Incluem-se no primeiro grupo as disposições “legais” de protecção, isto é, as normas que, apesar de não conferirem direitos subjectivos aos credores sociais, visam a defesa de interesses (só ou também) deles, sendo exemplo das mesmas as que prevêem a conservação do capital social, tais como previstas no Código das Sociedades Comerciais, que proíbem, em regra, a distribuição de bens sociais aos sócios sem prévia deliberação deste, que proíbem a distribuição de bens sociais quando o património líquido da sociedade seja ou se torne (em consequência da distribuição) inferior à soma do capital e das reservas legais e estatutárias, que interditam a distribuição de lucros do exercício em certas circunstâncias e de reservas ocultas, que proíbem a subscrição de acções próprias, bem como certas aquisições e detenções de acções próprias e ainda as que estabelecem ser ilícita a amortização de quotas sem ressalva do capital social, as relativas à constituição e utilização da reserva legal e a que delimita a capacidade jurídica das sociedades (cf. artigos 31.º, 34.º, 514.º, 236.º, 346.º, n.º 1, 513.º, 220.º, n.º 2, 317.º, n.º 4, 218.º, 295.º, 296.º, 316.º, n.º 1, 317.º, n.º 2, 323.º e 6.º, todos do Código das Sociedades Comerciais).

Já as disposições “contratuais” serão as disposições “estatutárias” tuteladoras dos credores sociais, de que é exemplo a permitida pelo artigo 317.º, n.º 1, do citado Código (veja-se, no sentido exposto, J. M. Coutinho de Abreu e Elisabete Ramos, Código das Sociedades Comerciais em Comentário, volume I, Coimbra, Outubro de 2010, p. 894).

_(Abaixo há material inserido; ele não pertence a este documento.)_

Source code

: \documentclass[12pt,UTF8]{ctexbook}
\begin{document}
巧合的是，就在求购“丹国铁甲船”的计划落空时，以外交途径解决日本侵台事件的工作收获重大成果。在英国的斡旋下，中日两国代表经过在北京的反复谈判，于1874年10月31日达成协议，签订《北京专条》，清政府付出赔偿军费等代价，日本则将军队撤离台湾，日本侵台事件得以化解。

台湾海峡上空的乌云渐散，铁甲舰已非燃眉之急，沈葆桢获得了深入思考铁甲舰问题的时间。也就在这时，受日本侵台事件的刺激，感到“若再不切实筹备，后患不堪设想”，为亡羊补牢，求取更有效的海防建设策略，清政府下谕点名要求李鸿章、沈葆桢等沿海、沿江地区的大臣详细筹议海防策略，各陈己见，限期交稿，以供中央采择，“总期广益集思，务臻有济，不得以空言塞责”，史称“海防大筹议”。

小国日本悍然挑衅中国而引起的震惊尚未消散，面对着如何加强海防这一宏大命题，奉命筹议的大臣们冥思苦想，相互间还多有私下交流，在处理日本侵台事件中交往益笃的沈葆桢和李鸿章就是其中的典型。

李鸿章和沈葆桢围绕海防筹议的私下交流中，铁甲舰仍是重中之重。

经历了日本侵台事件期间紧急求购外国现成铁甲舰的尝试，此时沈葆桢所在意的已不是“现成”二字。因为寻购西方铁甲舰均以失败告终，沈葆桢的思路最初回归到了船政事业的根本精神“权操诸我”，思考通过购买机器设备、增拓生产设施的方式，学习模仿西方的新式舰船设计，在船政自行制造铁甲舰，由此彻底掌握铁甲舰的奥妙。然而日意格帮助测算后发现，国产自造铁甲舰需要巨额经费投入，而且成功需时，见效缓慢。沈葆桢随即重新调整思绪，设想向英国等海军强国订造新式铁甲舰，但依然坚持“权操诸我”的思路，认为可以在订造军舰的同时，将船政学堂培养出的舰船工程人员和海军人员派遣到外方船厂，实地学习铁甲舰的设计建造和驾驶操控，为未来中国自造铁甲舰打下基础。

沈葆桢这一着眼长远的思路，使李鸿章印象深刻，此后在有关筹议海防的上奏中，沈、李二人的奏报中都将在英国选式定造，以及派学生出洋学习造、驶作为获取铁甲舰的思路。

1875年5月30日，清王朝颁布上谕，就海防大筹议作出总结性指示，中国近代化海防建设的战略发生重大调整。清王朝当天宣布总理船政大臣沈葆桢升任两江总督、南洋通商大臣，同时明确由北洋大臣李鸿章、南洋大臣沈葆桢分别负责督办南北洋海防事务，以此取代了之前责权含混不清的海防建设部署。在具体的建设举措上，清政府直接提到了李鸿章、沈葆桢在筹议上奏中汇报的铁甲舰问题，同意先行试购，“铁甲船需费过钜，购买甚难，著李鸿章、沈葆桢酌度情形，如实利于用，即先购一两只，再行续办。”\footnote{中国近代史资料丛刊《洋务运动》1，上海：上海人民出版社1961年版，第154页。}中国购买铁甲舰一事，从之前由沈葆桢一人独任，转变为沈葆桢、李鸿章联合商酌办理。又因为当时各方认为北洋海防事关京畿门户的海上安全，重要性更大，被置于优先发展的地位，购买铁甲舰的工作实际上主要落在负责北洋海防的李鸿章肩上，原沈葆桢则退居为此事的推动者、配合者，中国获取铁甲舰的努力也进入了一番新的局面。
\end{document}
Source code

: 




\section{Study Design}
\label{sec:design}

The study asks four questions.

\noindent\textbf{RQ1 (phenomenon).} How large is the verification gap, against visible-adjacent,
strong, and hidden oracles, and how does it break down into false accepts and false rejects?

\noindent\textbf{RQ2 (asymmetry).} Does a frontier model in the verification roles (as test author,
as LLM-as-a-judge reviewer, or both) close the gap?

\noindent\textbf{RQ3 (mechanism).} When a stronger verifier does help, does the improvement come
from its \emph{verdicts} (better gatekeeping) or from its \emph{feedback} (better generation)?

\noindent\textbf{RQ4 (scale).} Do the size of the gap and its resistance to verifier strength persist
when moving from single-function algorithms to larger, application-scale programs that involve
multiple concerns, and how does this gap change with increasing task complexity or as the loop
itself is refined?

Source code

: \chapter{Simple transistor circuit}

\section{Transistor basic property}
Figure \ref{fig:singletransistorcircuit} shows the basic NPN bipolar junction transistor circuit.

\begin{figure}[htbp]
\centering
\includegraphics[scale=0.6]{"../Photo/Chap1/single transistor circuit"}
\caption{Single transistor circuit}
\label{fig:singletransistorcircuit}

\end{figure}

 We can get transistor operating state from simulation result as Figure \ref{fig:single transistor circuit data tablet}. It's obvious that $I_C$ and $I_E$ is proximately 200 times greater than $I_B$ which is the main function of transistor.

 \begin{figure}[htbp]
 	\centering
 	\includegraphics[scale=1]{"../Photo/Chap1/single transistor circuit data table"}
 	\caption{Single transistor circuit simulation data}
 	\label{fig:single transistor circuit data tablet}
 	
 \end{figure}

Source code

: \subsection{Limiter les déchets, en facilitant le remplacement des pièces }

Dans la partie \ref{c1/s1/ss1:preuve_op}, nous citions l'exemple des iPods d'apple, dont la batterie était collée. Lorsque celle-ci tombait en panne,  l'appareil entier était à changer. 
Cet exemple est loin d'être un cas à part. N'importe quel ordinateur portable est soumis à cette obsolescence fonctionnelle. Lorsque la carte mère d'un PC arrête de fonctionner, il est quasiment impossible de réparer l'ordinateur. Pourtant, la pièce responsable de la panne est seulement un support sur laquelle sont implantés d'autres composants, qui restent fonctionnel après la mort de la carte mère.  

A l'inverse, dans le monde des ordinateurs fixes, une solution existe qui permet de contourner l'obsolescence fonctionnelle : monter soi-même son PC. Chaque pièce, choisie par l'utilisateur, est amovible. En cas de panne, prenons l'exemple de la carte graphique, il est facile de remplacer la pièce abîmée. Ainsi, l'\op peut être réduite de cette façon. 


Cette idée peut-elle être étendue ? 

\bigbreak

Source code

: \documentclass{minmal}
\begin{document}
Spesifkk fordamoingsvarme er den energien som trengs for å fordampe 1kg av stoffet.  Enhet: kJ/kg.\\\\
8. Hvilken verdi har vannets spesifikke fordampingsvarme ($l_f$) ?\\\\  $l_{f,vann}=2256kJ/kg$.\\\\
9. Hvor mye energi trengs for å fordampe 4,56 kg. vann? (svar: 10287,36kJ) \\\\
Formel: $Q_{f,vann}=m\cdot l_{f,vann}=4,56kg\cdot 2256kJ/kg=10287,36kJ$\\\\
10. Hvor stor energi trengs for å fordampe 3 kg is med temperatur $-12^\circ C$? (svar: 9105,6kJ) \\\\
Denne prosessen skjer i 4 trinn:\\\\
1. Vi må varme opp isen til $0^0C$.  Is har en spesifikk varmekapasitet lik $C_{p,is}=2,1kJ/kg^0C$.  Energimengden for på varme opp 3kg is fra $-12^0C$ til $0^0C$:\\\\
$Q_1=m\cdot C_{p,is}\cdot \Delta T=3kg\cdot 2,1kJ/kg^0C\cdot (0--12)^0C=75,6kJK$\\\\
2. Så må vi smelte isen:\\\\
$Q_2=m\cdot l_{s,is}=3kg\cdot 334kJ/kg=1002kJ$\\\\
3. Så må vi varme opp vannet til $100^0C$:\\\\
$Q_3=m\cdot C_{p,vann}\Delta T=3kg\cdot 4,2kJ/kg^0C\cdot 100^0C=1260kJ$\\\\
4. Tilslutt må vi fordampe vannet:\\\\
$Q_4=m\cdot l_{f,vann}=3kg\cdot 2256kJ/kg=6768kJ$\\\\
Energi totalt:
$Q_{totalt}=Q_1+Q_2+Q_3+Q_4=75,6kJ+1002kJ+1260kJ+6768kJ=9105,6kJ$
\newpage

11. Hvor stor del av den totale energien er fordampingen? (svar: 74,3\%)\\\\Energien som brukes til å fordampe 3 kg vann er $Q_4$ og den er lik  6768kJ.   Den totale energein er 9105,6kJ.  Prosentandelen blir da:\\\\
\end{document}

Porém, não basta a inobservância das supra referidas normas de protecção para que os administradores possam ser responsabilizados, sendo ainda necessário que a dita inobservância cause uma diminuição do património social (dano directo da sociedade), tornando-o insuficiente para a satisfação dos respectivos créditos (dano indirecto dos credores sociais). Ou seja, para além de ter de haver dano para a sociedade – traduzido na insuficiência do seu património – tem de existir nexo de causalidade entre a dita violação das normas de protecção a que se fez referência e o dano. No fundo, o dano tem de decorrer dessa violação já que, de outro modo, isto é, se o mesmo decorrer da violação de outras normas (que não aquelas que se destinam a proteger os credores sociais), a responsabilidade dos administradores será para com a sociedade e não para com os seus credores, ainda que estes possam ser, mediatamente, afectados por esse dano – caso em que poderão, eventualmente, lançar mão da acção sub-rogatória em benefício da sociedade prevista no n.º 2 do artigo 78.º do Código das Sociedades Comerciais.

Para além disso, não é todo e qualquer dano para a sociedade que justificará a responsabilidade dos administradores perante os credores sociais, mas antes tão só e apenas aquele que consista numa diminuição do património social em montante tal que ele fique sem forças para cabal satisfação dos direitos dos credores. Só quando se verifica esta insuficiência do património social existe dano (mediato) relevante para os credores da sociedade, traduzindo-se a mesma na superioridade do passivo da sociedade relativamente ao seu activo (cf. J. M. Coutinho de Abreu e Elisabete Ramos, ob. cit., p. 895 e 896).

Ou seja, enquanto no regime geral os prejuízos têm de ser directos (directamente causados no património do lesado), aqui a situação é excepcional já que os prejuízos são directamente causados no património da sociedade e só indirectamente afectam os credores sociais e daí que, resultando o dano dos credores sociais do dano da sociedade, aqueles não possam exigir dos administradores indemnização superior ao valor do dano provocado por estes no património daquela.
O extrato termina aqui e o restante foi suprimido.